Seiring dengan harga tanah yang semakin mahal dan langka, maka hunian vertikal menjadi solusinya. Mulailah bermunculan program rusun, rusunawa atau rusunami yang dibiayai pemerintah dan apartemen murah yang dilirik swasta sebagai pesaing dari rusun ini. Tentu saja dari istilahnya saja orang akan lebih memilih apartemen daripada rusun, dengan pertimbangan lebih baik fasilitasnya.
Seperti daya tarik lokasi apartemen yang dekat dengan jalur transportasi atau stasiun kereta api. Ini tentunya akan menguntungkan dari sisi investasi maupun hunian. Biasanya kalangan pekerja lebih memilih rumah ke tempat kerja yang lebih cepat, ini nampaknya yang dibidik oleh para developer. Di samping ada pertimbangan lainnya dari sisi konsumen.
Salah satu yang menjadi concern para penghuni bangunan vertikal adalah akses ke lantai atas, baik itu elevator atau lift, karena ini yang sering bikin sebel dengan bangunan rusun. Banyak rusun yang dibangun tanpa elevator atau lift dengan alasan lebih hemat. Padahal ini yang menjadi kunci kerasan dan tidaknya penghuni bangunan vertikal.
Iya kalau dapat lokasinya lantai dua atau tiga, kalau dapat yang atas bisa lunglai naik turun tangga. Ini nampaknya yang dilirik oleh developer swasta dalam mengembangkan apartemen murah setingkat di atas rusun. Tentunya dengan fasilitas lift atau elevator yang menjadi concern penghuni bangunan vertikal.
Hanya saja pengembang swasta ini sering ambil untungnya keterlaluan, sehingga mengorbankan kualitas bangunan. Salah satu yang sering dikeluhkan adalah pengembang yang modal dengkul atau abal-abal, mereka tidak memiliki standar bangunan yang layak. Dinding tembok bangunan sering mudah rusak, karena low material atau kurang bahan berkualitas.

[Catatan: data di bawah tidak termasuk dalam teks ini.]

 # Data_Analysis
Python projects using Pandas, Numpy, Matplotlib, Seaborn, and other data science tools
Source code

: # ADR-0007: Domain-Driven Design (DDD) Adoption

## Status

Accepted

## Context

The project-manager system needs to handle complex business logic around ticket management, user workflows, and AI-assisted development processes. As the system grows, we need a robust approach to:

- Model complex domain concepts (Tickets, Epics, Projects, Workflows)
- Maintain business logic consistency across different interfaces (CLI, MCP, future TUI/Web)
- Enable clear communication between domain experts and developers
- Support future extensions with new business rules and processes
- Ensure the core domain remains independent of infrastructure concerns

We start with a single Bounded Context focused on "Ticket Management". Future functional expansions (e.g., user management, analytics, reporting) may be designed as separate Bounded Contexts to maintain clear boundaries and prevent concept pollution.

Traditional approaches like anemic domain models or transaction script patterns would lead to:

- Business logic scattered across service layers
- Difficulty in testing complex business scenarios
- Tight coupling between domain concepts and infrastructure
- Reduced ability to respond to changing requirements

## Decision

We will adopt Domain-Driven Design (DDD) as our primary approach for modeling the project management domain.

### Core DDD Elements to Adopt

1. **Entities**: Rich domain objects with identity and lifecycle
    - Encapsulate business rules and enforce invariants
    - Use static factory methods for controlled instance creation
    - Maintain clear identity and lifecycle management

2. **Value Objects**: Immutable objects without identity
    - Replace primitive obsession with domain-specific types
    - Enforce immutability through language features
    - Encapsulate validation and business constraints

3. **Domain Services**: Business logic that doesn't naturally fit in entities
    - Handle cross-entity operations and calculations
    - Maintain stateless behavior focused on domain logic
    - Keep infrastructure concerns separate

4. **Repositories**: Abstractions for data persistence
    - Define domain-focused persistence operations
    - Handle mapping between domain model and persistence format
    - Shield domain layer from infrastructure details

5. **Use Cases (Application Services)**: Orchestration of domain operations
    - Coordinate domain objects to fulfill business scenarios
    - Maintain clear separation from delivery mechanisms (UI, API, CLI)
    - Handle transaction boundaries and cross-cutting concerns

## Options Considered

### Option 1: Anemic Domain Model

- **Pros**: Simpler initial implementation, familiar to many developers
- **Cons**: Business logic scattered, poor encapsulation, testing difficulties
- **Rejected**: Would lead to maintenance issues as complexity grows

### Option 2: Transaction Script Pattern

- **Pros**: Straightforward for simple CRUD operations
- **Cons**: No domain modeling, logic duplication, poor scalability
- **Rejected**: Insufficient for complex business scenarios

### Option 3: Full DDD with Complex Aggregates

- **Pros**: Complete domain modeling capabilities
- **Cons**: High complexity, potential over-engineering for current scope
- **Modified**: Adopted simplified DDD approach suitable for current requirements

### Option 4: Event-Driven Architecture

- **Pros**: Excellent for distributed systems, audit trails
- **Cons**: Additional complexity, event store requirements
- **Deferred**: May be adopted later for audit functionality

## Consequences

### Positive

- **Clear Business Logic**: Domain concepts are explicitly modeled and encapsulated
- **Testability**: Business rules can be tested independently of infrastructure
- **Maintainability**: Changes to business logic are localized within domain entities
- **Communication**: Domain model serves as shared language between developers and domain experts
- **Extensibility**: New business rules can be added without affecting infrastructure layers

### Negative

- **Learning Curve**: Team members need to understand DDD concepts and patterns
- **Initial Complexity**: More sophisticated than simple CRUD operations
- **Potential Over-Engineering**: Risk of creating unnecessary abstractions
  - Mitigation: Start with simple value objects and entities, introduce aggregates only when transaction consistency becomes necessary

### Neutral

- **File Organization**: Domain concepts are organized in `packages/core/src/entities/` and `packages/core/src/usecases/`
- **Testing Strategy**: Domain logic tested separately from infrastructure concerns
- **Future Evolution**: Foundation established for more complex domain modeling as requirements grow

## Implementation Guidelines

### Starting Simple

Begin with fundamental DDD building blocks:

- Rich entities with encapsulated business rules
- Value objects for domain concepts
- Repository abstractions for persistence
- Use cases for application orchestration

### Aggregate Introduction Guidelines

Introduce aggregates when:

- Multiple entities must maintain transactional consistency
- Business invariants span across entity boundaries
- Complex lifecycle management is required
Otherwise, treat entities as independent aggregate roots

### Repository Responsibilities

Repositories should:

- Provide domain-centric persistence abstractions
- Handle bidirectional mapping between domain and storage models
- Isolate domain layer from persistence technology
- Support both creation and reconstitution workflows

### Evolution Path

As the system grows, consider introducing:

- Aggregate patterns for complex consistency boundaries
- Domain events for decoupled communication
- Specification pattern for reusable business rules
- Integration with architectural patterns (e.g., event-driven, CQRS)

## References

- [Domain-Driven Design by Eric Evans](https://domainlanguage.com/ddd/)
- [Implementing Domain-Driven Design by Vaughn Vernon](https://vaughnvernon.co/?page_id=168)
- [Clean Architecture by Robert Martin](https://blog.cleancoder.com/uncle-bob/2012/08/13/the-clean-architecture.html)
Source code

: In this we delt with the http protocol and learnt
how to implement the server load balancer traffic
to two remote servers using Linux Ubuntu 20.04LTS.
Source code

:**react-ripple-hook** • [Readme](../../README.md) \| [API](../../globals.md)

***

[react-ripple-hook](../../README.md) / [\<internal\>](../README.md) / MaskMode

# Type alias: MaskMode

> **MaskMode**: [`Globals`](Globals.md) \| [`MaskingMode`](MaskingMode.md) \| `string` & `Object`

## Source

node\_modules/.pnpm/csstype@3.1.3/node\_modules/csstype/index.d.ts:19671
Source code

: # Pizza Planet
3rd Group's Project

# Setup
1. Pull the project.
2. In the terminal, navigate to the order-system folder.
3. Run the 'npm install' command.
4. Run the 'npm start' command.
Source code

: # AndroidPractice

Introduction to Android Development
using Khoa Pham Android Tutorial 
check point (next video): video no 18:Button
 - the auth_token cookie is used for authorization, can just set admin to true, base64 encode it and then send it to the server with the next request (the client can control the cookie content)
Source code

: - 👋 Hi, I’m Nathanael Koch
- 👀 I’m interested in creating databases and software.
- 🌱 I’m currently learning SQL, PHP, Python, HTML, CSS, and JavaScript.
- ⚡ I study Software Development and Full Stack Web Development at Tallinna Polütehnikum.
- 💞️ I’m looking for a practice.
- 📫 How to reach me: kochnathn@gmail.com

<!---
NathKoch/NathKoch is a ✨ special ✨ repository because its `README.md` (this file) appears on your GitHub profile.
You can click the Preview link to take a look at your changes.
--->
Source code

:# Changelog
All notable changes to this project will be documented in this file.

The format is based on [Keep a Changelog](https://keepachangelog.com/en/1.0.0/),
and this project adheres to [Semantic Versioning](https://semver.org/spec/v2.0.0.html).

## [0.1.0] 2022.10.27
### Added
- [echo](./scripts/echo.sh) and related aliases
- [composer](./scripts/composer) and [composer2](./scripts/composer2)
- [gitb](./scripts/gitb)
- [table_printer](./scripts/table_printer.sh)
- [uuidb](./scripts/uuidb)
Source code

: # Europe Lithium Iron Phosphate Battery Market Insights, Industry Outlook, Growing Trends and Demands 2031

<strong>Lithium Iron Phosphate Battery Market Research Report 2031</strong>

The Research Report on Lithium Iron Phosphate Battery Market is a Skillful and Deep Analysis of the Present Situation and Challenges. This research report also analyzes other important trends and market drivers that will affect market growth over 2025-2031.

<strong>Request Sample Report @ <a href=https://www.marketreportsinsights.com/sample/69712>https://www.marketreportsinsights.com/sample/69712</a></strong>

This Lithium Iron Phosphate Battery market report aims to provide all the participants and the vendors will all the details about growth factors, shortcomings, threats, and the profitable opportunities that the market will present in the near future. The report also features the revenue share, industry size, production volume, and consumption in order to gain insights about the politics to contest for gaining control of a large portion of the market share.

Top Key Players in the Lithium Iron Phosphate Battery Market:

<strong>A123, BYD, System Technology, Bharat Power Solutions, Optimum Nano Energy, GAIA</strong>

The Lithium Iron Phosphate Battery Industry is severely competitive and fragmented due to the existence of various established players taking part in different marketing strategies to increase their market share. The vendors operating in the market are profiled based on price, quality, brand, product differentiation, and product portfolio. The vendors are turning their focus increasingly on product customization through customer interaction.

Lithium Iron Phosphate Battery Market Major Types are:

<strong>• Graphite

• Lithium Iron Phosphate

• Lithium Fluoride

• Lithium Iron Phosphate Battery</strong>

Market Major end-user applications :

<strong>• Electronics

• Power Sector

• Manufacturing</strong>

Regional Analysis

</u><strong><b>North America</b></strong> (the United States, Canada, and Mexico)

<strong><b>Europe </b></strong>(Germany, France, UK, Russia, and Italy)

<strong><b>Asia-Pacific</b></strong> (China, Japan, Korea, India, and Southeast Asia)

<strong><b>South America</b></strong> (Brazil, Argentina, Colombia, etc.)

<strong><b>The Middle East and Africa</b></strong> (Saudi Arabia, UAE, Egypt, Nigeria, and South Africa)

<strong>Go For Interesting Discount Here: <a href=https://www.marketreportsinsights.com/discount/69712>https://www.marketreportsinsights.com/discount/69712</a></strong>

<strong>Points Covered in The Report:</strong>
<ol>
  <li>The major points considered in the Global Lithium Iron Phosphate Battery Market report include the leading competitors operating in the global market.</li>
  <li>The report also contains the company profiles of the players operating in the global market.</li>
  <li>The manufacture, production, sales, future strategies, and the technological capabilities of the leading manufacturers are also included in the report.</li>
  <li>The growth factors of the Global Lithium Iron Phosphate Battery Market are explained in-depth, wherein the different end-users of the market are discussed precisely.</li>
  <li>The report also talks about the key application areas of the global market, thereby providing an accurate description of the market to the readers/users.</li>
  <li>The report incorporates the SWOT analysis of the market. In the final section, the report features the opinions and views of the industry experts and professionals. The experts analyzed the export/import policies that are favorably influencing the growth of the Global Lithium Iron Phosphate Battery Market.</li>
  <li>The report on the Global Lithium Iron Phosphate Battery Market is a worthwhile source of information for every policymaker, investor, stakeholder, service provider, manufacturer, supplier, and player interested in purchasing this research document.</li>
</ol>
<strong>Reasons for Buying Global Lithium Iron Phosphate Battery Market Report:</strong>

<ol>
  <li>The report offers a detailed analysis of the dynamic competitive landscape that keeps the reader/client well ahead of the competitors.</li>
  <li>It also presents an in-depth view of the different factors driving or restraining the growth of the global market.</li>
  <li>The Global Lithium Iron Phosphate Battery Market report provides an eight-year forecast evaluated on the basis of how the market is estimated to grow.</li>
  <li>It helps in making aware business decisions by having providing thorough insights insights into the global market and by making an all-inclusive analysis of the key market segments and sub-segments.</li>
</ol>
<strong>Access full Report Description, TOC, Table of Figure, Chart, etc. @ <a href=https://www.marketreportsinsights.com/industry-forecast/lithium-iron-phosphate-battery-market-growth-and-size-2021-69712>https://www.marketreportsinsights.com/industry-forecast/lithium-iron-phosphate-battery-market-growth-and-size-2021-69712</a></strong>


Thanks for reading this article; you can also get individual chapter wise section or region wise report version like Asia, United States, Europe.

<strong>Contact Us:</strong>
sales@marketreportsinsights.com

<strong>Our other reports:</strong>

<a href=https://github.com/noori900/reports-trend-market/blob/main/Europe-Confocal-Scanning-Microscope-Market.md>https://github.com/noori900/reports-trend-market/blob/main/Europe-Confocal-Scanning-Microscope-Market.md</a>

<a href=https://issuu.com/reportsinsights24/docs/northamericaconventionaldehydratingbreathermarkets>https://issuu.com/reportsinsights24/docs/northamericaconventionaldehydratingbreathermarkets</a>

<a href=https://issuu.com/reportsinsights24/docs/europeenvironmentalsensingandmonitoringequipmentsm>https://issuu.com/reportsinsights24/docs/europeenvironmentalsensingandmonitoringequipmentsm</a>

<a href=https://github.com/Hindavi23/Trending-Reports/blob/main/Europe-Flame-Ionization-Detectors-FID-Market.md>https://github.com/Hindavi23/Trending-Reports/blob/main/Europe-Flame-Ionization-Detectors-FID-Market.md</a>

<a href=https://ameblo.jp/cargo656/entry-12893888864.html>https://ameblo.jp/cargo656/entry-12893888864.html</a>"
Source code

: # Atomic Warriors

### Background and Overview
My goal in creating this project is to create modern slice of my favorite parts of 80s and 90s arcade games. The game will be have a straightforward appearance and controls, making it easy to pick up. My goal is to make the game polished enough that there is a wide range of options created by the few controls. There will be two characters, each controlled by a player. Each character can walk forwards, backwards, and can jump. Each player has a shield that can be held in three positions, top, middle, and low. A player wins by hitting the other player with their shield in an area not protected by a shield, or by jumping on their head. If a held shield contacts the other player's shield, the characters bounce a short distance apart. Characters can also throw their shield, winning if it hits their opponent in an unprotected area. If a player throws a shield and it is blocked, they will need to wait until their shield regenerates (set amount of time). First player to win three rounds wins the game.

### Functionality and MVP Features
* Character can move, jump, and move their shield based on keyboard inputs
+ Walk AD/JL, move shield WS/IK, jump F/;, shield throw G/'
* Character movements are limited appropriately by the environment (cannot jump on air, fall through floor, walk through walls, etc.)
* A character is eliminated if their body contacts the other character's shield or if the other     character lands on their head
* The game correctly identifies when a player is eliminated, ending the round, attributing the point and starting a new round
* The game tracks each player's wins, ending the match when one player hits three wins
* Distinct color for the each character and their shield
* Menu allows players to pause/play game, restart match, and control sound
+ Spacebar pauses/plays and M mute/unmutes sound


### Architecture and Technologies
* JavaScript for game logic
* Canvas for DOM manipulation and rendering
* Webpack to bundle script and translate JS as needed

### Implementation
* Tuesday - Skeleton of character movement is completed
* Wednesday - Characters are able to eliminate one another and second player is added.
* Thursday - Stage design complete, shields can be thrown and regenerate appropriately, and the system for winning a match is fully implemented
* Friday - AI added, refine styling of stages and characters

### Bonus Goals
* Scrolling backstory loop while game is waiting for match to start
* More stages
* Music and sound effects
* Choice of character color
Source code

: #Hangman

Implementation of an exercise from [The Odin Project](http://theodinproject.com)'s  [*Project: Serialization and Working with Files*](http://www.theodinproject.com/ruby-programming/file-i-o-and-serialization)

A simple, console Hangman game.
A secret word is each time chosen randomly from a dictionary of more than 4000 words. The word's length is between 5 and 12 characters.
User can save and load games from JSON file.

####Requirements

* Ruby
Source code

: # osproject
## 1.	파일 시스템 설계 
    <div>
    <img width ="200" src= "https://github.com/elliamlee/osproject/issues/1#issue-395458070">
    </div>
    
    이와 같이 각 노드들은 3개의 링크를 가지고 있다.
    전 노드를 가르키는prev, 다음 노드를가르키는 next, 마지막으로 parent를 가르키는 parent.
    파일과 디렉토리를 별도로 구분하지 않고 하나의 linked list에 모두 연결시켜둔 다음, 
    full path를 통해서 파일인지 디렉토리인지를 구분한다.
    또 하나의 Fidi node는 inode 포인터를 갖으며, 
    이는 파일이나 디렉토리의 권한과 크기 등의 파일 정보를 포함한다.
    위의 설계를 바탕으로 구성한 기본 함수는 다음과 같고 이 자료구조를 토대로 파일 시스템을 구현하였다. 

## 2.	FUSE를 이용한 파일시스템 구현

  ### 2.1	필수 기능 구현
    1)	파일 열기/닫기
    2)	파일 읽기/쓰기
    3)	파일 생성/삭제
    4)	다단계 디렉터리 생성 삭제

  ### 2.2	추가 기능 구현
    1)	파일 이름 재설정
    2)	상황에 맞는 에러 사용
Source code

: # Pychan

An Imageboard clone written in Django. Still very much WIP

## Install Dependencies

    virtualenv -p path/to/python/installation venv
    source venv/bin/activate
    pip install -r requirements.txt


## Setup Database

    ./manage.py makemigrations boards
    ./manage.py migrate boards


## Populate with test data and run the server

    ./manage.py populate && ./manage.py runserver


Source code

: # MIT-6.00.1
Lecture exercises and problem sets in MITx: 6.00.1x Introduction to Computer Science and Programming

Tidak itu saja, ambil untungnya sering diikuti dengan biaya yang tak jelas setelah DP apartemen. Memang sebaiknya hati-hati memilih developer bangunan apartemen murah. Bila mereka sudah pakai permeter harga apartemen dibawah pasaran, sudah harus dicurigai low material.
Lihat saja saat ada apartemen dijual di bawah dua ratu jutaan, dengan asumsi sebuah studio apartemen yang luasnya 15-17 meter persegi maka didapat permeter di kisaran 13 jutaan. Ini sudah sangat murah sekali dan harus diwaspadai adanya low material atau biaya menjebak di belakang hari. Bisa juga diwaspadai adanya hak pengelolaan apartemen yang komersil.
Ini yang sering menjadi kasus antara penghuni apartemen dengan pengelola apartemen. Biasanya dengan alasan belum terjual semua, developer enggan menyerahkan pengeloaan apartemen. Ini yang menimbulkan konflik berkepanjangan penghuni dan pengelola apartemen.
Disini pemerintah sebagai regulator harus mengawasi dengan ketat kualitas bangunan apartemen sekaligus serah terima pengelolaan apartemen. Pemerintah boleh kejar target hunian sejuta rumah, tapi tetap harus ketat dalam mengawasi standar bangunan. Jangan sampai kasus-kasus apartemen roboh di Negara lain terjadi disini.